さすがに彼も気になってトイレから出て来た。そして外の様子に聞き耳を立てていると、


「本当に急にごめんなさい。でもおかげで助かりました」


などという、ホッとした感じのほの姫の声が聞こえてきたのだった。どうやら間に合ったらしい。まあそれはいいのだが、一体、誰にトイレを借りたというのか。


『大人のクセに何やってんだあいつは…!』


と、自分がトイレを占拠してたからだというのを棚に上げて将成は胸の中で毒づいていた。けれど同時に、いい歳をした女が外で小便を漏らすなどという醜態だけは回避できたことについては安堵もしていたのだが。


この時、ほの姫がトイレを借りたのは、十号室の林貝弘徳りんかいこうとくであった。何やら騒々しいので何事かと外の様子を窺いに出た時にほの姫と鉢合わせ、いよいよ切羽詰まった彼女が恥も外聞もなくトイレを貸してほしいと泣き付いたのだった。この辺りはほの姫の性格の為せる業だろう。誰にでも当たりよく接することができるという。


しかし林貝弘徳にとってはこれは衝撃的な出来事だった。せいぜい挨拶を交わす程度だった同じアパートの住人の女性が半泣きで切羽詰まった表情で『トイレを貸してください!』と自分の部屋に飛び込んでくるなど。普段は面倒臭いと思っていたトイレ掃除をたまたまこの日の午前中にしていて本当に良かったと彼は思った。


そして、逼迫した状況から解放された後の彼女の表情。心からの感謝の言葉。女性に慣れていない彼がほの姫を意識するには十分すぎる条件が揃っていたのかも知れない。だがそれがまさかあんな事件に繋がってしまうとは……

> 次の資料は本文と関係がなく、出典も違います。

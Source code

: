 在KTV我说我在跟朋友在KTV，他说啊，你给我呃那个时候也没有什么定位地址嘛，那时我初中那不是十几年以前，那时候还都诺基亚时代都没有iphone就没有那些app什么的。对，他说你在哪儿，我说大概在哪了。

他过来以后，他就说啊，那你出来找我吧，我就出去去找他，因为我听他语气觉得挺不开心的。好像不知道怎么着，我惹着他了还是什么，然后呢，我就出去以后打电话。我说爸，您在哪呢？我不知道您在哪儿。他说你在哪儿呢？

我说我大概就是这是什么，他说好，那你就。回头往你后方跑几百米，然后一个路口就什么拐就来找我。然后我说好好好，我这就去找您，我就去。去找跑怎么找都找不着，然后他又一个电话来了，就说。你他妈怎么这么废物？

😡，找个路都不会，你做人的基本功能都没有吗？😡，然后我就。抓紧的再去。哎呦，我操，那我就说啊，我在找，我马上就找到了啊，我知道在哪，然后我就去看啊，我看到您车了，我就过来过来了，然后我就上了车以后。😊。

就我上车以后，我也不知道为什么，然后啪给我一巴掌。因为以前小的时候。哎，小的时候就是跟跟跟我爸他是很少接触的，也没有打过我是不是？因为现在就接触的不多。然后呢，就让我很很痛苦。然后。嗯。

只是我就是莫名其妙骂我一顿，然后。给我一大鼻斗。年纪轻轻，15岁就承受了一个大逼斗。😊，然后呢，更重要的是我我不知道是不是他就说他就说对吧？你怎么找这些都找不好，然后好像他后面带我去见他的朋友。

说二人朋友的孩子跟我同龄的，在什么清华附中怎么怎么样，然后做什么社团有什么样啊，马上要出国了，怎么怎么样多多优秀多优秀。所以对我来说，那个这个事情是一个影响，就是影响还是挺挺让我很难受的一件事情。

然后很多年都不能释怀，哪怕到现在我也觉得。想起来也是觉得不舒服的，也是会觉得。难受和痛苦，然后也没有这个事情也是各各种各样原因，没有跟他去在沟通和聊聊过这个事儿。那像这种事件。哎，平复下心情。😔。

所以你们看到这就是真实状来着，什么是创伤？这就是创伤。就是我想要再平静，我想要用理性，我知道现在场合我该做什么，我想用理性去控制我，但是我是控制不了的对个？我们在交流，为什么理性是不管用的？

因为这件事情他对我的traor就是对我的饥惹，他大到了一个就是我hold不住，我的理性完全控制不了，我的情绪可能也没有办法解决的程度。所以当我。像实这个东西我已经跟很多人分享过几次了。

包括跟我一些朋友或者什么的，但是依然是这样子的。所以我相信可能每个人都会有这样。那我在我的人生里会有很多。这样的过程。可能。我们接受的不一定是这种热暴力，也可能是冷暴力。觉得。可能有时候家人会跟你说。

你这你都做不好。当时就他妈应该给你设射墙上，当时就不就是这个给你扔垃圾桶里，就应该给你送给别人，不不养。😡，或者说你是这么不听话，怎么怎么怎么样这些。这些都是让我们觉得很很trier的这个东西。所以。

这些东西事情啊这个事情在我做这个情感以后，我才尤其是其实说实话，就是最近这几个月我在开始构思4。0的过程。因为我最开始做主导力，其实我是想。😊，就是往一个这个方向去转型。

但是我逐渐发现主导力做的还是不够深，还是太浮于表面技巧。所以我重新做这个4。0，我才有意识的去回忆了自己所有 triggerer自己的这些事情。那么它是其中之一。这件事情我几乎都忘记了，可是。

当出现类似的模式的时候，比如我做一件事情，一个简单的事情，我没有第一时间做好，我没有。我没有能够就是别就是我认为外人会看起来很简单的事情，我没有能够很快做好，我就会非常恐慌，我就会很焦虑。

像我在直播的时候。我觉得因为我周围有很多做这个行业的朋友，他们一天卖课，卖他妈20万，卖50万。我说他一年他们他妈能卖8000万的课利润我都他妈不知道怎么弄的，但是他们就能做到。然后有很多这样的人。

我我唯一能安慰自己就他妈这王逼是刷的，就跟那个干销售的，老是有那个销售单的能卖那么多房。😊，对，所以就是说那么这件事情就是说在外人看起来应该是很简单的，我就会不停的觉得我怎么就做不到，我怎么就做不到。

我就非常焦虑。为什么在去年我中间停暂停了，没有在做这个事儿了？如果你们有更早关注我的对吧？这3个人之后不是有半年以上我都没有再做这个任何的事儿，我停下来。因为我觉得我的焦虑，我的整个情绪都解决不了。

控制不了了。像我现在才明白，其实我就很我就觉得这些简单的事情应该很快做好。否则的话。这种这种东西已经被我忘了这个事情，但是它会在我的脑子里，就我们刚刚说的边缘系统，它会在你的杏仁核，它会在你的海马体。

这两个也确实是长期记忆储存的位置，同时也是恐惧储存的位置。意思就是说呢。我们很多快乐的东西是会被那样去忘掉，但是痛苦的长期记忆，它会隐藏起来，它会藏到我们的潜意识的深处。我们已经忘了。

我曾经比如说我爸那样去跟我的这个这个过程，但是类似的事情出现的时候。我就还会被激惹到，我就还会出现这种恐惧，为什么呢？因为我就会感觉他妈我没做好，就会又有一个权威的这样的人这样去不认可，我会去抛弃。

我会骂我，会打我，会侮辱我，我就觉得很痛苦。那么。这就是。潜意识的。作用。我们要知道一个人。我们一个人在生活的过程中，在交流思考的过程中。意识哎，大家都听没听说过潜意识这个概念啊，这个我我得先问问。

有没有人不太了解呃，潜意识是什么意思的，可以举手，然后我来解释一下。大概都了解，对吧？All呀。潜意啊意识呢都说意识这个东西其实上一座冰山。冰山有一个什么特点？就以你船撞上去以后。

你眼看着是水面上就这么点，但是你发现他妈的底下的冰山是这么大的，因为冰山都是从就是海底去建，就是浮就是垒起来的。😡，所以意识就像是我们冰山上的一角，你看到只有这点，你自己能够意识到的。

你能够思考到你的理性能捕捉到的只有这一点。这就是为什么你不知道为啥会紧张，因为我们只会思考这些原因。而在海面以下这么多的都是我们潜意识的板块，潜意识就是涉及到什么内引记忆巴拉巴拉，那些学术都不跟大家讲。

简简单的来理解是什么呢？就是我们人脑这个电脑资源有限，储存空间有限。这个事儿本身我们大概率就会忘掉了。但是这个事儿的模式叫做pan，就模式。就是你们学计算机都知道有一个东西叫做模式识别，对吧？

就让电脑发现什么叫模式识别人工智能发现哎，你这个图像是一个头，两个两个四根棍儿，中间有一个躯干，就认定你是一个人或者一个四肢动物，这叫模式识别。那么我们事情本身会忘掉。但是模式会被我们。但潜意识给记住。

さりとてこの時には事なきを得て、ほの姫は緩み切った表情で部屋へと戻ってきた。


人によっては風呂場で用を足せばよかったのにと思うかも知れないが、ほの姫も追い詰められて思考停止に陥っていたということだろう。こればかりは仕方がない。


将成がトイレに閉じこもっていたことについては彼女はもう何も言わなかった。さすがに思春期に入った男子にいきなり抱きついて『お母さんになりたい』などと言い出せば混乱して当然だと少し反省もしていたのだ。それよりは無事にやり過ごせただけでもう良かった。


この日はもう、お風呂に入って寛ぐだけだった。将成もこの騒ぎでほの姫の突然の申し出についてはそれどころではなくなっていたのだった。